The press needs to play an active role in the community.

By Reese Cleghorn
Reese Cleghorn is former president of AJR and former dean of the College of Journalism of the University of Maryland.     


When the editor walked down Main Street to pick up a prescription from the druggist and head on to the Rotary Club luncheon, he might stop for a couple of news tips, hear a complaint about a paper boy, and chat with a friend who was peeved about a school board meeting the night before. On the way back, he (almost certainly he) might say hello to the florist and drop by the courthouse to vote.

That's not Norman Rockwell. That's the way it was. Even in the bigger cities, the scene was pretty much the same.

We have lost, in many if not most places, that kind of community and that kind of connection between an editor and readers.

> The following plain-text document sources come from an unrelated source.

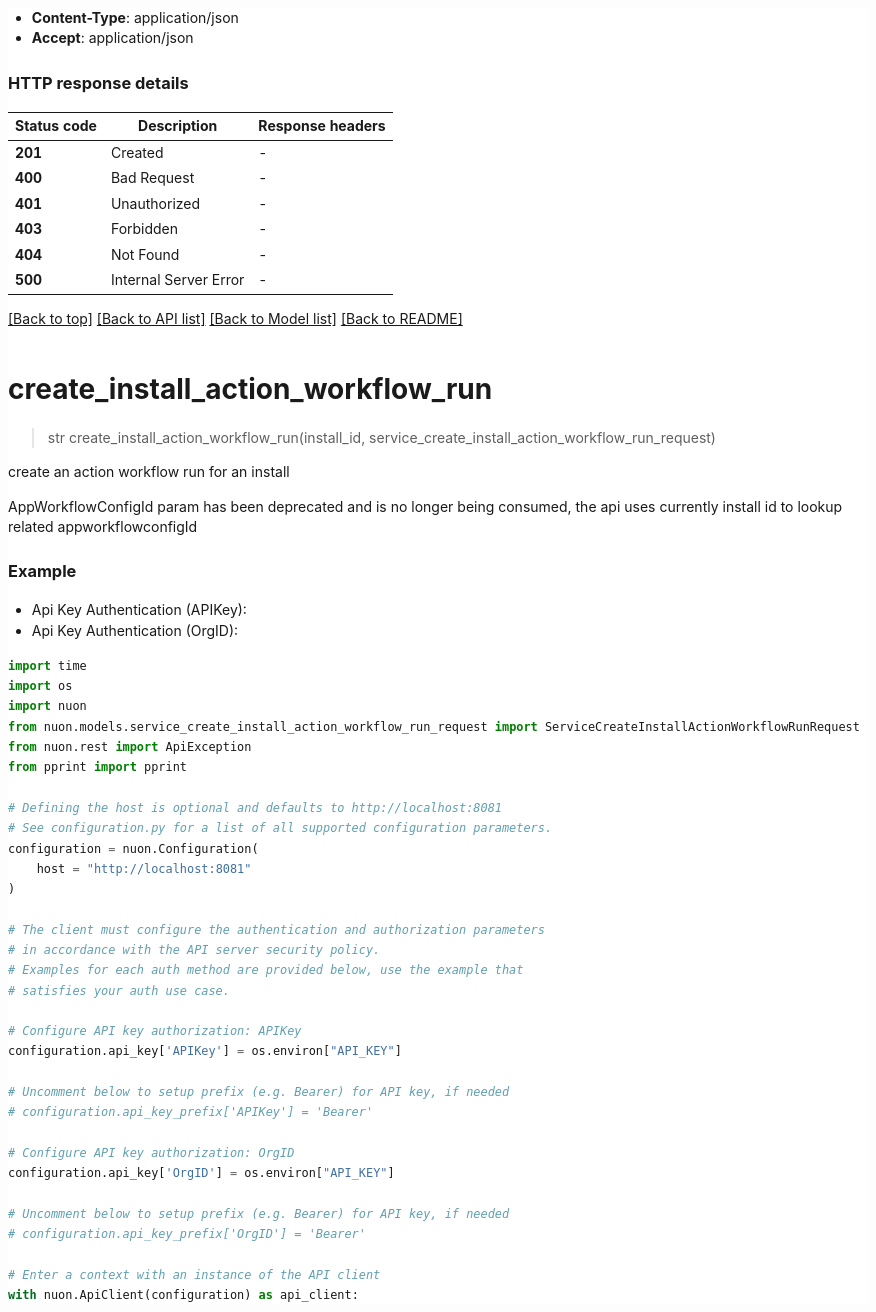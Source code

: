  - **Content-Type**: application/json
 - **Accept**: application/json

### HTTP response details

| Status code | Description | Response headers |
|-------------|-------------|------------------|
**201** | Created |  -  |
**400** | Bad Request |  -  |
**401** | Unauthorized |  -  |
**403** | Forbidden |  -  |
**404** | Not Found |  -  |
**500** | Internal Server Error |  -  |

[[Back to top]](#) [[Back to API list]](../README.md#documentation-for-api-endpoints) [[Back to Model list]](../README.md#documentation-for-models) [[Back to README]](../README.md)

# **create_install_action_workflow_run**
> str create_install_action_workflow_run(install_id, service_create_install_action_workflow_run_request)

create an action workflow run for an install

AppWorkflowConfigId param has been deprecated and is no longer being consumed, the api uses currently install id to lookup related appworkflowconfigId 

### Example

* Api Key Authentication (APIKey):
* Api Key Authentication (OrgID):

```python
import time
import os
import nuon
from nuon.models.service_create_install_action_workflow_run_request import ServiceCreateInstallActionWorkflowRunRequest
from nuon.rest import ApiException
from pprint import pprint

# Defining the host is optional and defaults to http://localhost:8081
# See configuration.py for a list of all supported configuration parameters.
configuration = nuon.Configuration(
    host = "http://localhost:8081"
)

# The client must configure the authentication and authorization parameters
# in accordance with the API server security policy.
# Examples for each auth method are provided below, use the example that
# satisfies your auth use case.

# Configure API key authorization: APIKey
configuration.api_key['APIKey'] = os.environ["API_KEY"]

# Uncomment below to setup prefix (e.g. Bearer) for API key, if needed
# configuration.api_key_prefix['APIKey'] = 'Bearer'

# Configure API key authorization: OrgID
configuration.api_key['OrgID'] = os.environ["API_KEY"]

# Uncomment below to setup prefix (e.g. Bearer) for API key, if needed
# configuration.api_key_prefix['OrgID'] = 'Bearer'

# Enter a context with an instance of the API client
with nuon.ApiClient(configuration) as api_client:
```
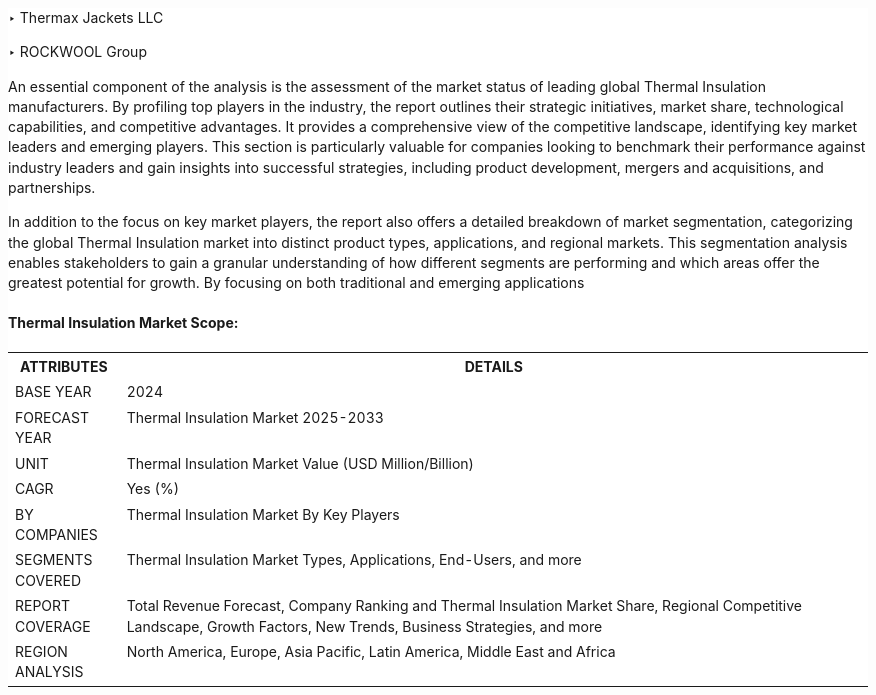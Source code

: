 ‣ Thermax Jackets LLC

‣ ROCKWOOL Group

An essential component of the analysis is the assessment of the market status of leading global Thermal Insulation manufacturers. By profiling top players in the industry, the report outlines their strategic initiatives, market share, technological capabilities, and competitive advantages. It provides a comprehensive view of the competitive landscape, identifying key market leaders and emerging players. This section is particularly valuable for companies looking to benchmark their performance against industry leaders and gain insights into successful strategies, including product development, mergers and acquisitions, and partnerships.

In addition to the focus on key market players, the report also offers a detailed breakdown of market segmentation, categorizing the global Thermal Insulation market into distinct product types, applications, and regional markets. This segmentation analysis enables stakeholders to gain a granular understanding of how different segments are performing and which areas offer the greatest potential for growth. By focusing on both traditional and emerging applications

<h4>Thermal Insulation Market Scope:</h4>
<table>
<tr>
<th>ATTRIBUTES</th>
<th>DETAILS</th>
</tr>
<tr>
<td>BASE YEAR</td>
<td>2024</td>
</tr>
<tr>
<td>FORECAST YEAR</td>
<td>Thermal Insulation Market 2025-2033</td>
</tr>
<tr>
<td>UNIT</td>
<td>Thermal Insulation Market Value (USD Million/Billion)</td>
<tr>
<td>CAGR</td>
<td>Yes (%)</td>
</tr>
</tr>
<tr>
<td>BY COMPANIES</td>
<td>Thermal Insulation Market By Key Players</td>
</tr>
<tr>
<td>SEGMENTS COVERED</td>
<td>Thermal Insulation Market Types, Applications, End-Users, and more</td>
</tr>
<tr>
<td>REPORT COVERAGE</td>
<td>Total Revenue Forecast, Company Ranking and Thermal Insulation Market Share, Regional Competitive Landscape, Growth Factors, New Trends, Business Strategies, and more</td>
</tr>
<tr>
<td>REGION ANALYSIS</td>
<td>North America, Europe, Asia Pacific, Latin America, Middle East and Africa</td>
</tr>
</table>
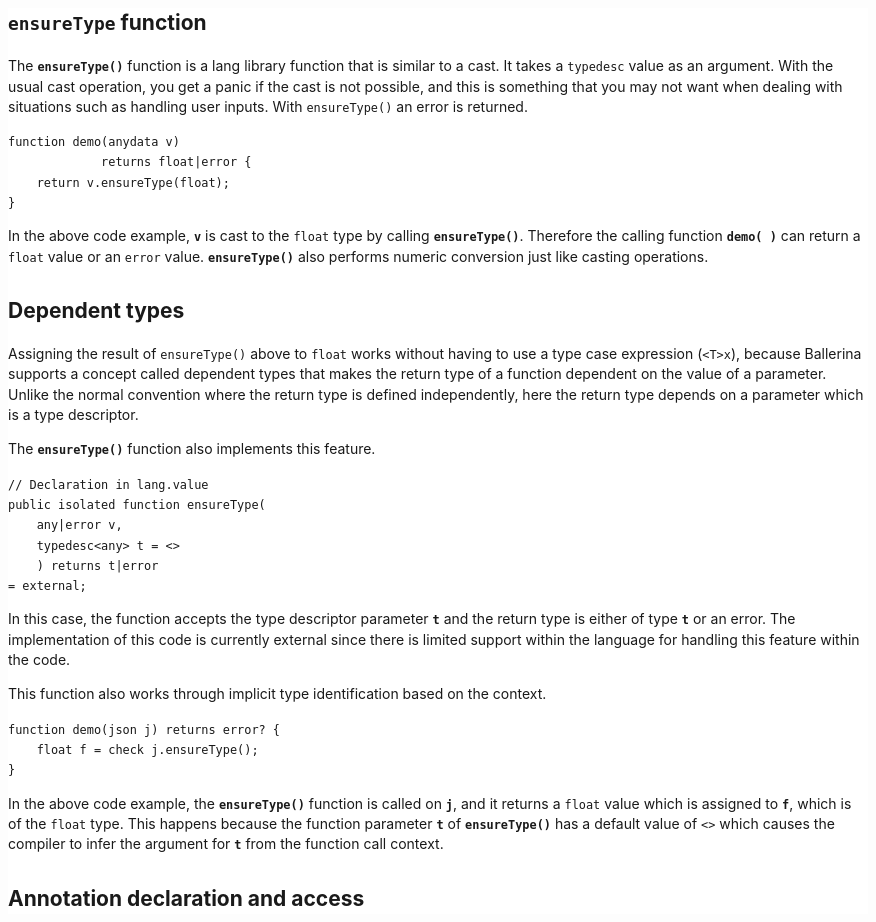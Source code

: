 ## ``ensureType`` function

The **``ensureType()``** function is a lang library function that is similar to a cast. It takes a ``typedesc`` value as an argument. With the usual cast operation, you get a panic if the cast is not possible, and this is something that you may not want when dealing with situations such as handling user inputs. With ``ensureType()`` an error is returned.

```ballerina
function demo(anydata v)
             returns float|error {
    return v.ensureType(float);
}
```

In the above code example, **``v``** is cast to the ``float`` type by calling **``ensureType()``**. Therefore the calling function **``demo( )``** can return a ``float`` value or an ``error`` value. **``ensureType()``** also performs numeric conversion just like casting operations.

## Dependent types

Assigning the result of ``ensureType()`` above to ``float`` works without having to use a type case expression (``<T>x``), because Ballerina supports a concept called dependent types that makes the return type of a function dependent on the value of a parameter. Unlike the normal convention where the return type is defined independently, here the return type depends on a parameter which is a type descriptor.

The **``ensureType()``** function also implements this feature.

```ballerina
// Declaration in lang.value
public isolated function ensureType(
    any|error v,
    typedesc<any> t = <>
    ) returns t|error
= external;
```

In this case, the function accepts the type descriptor parameter **``t``**  and the return type is either of type **``t``** or an error. The implementation of this code is currently external since there is limited support within the language for handling this feature within the code.

This function also works through implicit type identification based on the context.

```ballerina
function demo(json j) returns error? {
    float f = check j.ensureType();
}
```

In the above code example, the **``ensureType()``** function is called on **``j``**, and it returns a ``float`` value which is assigned to **``f``**, which is of the ``float`` type. This happens because the function parameter **``t``** of **``ensureType()``** has a default value of ``<>`` which causes the compiler to infer the argument for **``t``** from the function call context.

## Annotation declaration and access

Increasingly it appears that the halt in newspaper circulation growth is related to a decline in people's sense of community, disinterest in voting and skepticism about politics and government. Or call it lack of citizenship.

Jay Rosen, who teaches journalism at New York University, says "a restructuring of the newspaper's role in public life is going on." In a speech to the California AP News Executives, he made these points:

"What had earlier been a premise of the newspaper – the existence of public life – must now become a project of the newspaper....It is no longer enough to 'inform the public.' The challenge now is to help form the public....Journalism today suffers from a lack of public purpose."

He believes newspapers must be more active in forming and leading their communities by defining community objectives, and by work that reaches beyond writing, editing and printing the paper, including the sponsorship of public forums and encouraging civic involvement in other ways.

His views, and civic involvement projects at the Columbus (Georgia) Ledger-Enquirer , the St. Paul Pioneer Press and The Wichita Eagle , were discussed recently at a seminar sponsored by the Kettering Foundation and the S.I. New- house School of Public Communications. (Honest disclosure: They paid my expenses to attend.)

The idea that newspapers should lead and consciously set agendas for their communities disturbed some journalists at the conference. In part this arose from the traditional commitment to the separation of news and editorial page functions and a fear that news columns would be harnessed for editorial causes.

But it is time we thought beyond that, and we can without biasing the news columns or biasing them with new and different prejudices. Some of the best newspapers have done this for half a century or more. At best, it seems to me, this has been done through vigorous editorial page leadership in which the paper does not simply react to the agendas of others but asserts its objectives very systematically and repetitiously.

Asserts? Yes, and generates response with space for readers' letters, comments solicited from community leaders, Q and A features with experts, followup editorials and letters, op-ed columns, and an annual adjustment and reiteration of objectives for the community and state. All of this can be on the editorial and op-ed pages. But newspapers also can hold forums and "form the public" in other ways.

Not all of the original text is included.